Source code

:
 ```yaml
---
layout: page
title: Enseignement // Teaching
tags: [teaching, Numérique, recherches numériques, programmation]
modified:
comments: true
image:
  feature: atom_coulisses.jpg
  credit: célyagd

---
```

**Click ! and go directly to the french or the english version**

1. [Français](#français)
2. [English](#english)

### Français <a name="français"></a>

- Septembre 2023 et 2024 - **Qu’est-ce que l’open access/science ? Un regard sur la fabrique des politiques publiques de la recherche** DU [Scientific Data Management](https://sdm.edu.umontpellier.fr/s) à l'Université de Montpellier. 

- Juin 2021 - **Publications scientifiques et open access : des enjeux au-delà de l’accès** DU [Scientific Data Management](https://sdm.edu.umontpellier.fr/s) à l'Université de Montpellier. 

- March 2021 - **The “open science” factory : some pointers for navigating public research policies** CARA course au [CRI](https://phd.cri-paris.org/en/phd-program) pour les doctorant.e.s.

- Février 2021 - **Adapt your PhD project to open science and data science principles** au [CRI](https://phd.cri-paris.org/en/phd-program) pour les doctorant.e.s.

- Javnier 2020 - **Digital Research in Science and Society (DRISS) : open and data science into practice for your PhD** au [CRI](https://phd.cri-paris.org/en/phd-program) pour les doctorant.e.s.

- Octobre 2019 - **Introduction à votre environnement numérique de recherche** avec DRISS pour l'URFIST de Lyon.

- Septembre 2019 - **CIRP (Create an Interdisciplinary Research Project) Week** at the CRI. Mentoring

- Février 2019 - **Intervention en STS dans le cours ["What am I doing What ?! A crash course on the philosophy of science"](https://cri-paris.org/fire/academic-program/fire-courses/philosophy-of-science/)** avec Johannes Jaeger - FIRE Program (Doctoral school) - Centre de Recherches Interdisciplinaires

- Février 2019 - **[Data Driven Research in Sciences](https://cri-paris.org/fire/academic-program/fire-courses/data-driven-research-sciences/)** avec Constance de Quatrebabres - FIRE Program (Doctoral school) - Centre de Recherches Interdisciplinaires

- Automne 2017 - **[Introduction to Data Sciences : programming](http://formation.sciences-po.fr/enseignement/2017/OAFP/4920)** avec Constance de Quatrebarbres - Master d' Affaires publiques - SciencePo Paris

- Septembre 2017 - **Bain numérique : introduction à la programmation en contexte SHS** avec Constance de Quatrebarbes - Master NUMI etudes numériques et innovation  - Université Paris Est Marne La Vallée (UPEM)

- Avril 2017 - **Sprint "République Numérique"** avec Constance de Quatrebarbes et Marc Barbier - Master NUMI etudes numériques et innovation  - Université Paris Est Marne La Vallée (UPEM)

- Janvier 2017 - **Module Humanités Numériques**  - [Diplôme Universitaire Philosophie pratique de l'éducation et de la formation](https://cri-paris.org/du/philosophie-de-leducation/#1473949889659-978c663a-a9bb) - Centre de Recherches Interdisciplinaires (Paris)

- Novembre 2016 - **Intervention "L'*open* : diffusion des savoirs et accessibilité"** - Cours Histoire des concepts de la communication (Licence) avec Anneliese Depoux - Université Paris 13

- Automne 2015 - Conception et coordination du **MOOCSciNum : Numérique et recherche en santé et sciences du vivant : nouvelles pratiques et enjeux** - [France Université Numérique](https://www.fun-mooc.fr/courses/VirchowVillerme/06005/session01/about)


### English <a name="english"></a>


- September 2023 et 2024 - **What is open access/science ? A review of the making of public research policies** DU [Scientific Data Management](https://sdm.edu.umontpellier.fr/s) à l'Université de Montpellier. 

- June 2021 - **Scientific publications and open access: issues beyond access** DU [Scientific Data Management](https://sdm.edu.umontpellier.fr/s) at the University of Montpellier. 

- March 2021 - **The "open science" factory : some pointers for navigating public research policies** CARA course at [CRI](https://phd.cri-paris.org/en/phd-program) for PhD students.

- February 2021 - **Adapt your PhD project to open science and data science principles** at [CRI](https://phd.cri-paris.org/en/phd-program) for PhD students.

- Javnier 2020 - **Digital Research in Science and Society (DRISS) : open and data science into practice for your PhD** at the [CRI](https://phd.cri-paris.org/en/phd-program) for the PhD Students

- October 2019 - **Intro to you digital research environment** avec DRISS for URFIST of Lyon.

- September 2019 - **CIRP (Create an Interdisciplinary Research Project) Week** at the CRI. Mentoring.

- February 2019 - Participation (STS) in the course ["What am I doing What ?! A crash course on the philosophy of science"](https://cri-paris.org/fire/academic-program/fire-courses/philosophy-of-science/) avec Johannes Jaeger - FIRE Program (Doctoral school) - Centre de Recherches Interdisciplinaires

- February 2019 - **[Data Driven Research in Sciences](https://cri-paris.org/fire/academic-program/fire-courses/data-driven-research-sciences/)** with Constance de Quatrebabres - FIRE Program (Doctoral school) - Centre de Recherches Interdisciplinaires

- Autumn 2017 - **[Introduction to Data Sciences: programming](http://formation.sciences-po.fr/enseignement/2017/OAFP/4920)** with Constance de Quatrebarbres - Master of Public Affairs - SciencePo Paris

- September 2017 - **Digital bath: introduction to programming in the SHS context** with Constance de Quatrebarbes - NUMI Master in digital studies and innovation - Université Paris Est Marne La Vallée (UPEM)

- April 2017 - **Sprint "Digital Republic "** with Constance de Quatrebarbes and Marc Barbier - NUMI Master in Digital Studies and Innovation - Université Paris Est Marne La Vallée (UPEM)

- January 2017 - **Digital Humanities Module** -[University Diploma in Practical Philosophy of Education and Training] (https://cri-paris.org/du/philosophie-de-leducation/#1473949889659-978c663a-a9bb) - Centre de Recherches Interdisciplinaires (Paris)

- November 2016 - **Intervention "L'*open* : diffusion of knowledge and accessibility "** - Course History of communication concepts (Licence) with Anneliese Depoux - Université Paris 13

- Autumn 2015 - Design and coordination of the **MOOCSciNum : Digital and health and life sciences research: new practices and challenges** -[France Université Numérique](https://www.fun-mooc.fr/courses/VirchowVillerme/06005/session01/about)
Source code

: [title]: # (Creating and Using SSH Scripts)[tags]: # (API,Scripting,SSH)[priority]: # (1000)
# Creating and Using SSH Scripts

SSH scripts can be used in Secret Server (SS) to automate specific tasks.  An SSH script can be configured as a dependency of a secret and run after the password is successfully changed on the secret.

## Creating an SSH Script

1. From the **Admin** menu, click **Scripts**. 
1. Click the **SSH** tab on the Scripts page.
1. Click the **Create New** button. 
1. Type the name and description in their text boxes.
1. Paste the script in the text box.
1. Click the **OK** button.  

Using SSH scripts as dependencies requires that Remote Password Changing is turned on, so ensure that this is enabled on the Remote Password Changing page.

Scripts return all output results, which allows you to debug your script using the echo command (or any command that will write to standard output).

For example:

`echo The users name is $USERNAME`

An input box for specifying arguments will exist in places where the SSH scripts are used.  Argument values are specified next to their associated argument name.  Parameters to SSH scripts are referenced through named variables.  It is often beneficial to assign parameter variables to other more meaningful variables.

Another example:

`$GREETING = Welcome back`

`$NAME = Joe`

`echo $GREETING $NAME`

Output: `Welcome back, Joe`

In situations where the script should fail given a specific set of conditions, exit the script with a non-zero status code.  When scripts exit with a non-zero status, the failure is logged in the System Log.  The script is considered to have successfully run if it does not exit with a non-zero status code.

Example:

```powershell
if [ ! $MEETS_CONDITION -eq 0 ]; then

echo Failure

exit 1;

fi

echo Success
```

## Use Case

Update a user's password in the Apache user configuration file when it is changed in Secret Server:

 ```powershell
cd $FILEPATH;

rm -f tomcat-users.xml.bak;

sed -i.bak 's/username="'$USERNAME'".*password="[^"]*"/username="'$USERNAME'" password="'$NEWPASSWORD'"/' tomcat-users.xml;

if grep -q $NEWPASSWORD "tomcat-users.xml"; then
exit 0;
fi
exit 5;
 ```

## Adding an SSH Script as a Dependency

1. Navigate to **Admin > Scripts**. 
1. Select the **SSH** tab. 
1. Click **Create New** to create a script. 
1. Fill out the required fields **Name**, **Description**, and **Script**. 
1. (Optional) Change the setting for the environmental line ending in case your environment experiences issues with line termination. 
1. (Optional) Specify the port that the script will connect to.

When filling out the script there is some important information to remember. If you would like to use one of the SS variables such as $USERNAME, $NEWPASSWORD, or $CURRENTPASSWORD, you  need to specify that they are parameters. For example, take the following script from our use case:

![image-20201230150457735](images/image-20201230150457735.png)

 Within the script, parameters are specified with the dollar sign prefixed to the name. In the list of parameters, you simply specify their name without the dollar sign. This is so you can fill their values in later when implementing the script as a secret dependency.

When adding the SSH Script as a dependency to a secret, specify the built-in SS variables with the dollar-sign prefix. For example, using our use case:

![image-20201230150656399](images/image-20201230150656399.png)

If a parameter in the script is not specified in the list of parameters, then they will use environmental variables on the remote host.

::::::

## [ABOUT THIS TASK]
Set the lines down exactly, from the first line of the records to the line where "- Février 2019 - **Intervention" appears, with both ends kept.

## [RESULT BELOW]
Source code

:
 ```yaml
---
layout: page
title: Enseignement // Teaching
tags: [teaching, Numérique, recherches numériques, programmation]
modified:
comments: true
image:
  feature: atom_coulisses.jpg
  credit: célyagd

---
```

**Click ! and go directly to the french or the english version**

1. [Français](#français)
2. [English](#english)

### Français <a name="français"></a>

- Septembre 2023 et 2024 - **Qu’est-ce que l’open access/science ? Un regard sur la fabrique des politiques publiques de la recherche** DU [Scientific Data Management](https://sdm.edu.umontpellier.fr/s) à l'Université de Montpellier. 

- Juin 2021 - **Publications scientifiques et open access : des enjeux au-delà de l’accès** DU [Scientific Data Management](https://sdm.edu.umontpellier.fr/s) à l'Université de Montpellier. 

- March 2021 - **The “open science” factory : some pointers for navigating public research policies** CARA course au [CRI](https://phd.cri-paris.org/en/phd-program) pour les doctorant.e.s.

- Février 2021 - **Adapt your PhD project to open science and data science principles** au [CRI](https://phd.cri-paris.org/en/phd-program) pour les doctorant.e.s.

- Javnier 2020 - **Digital Research in Science and Society (DRISS) : open and data science into practice for your PhD** au [CRI](https://phd.cri-paris.org/en/phd-program) pour les doctorant.e.s.

- Octobre 2019 - **Introduction à votre environnement numérique de recherche** avec DRISS pour l'URFIST de Lyon.

- Septembre 2019 - **CIRP (Create an Interdisciplinary Research Project) Week** at the CRI. Mentoring

- Février 2019 - **Intervention en STS dans le cours ["What am I doing What ?! A crash course on the philosophy of science"](https://cri-paris.org/fire/academic-program/fire-courses/philosophy-of-science/)** avec Johannes Jaeger - FIRE Program (Doctoral school) - Centre de Recherches Interdisciplinaires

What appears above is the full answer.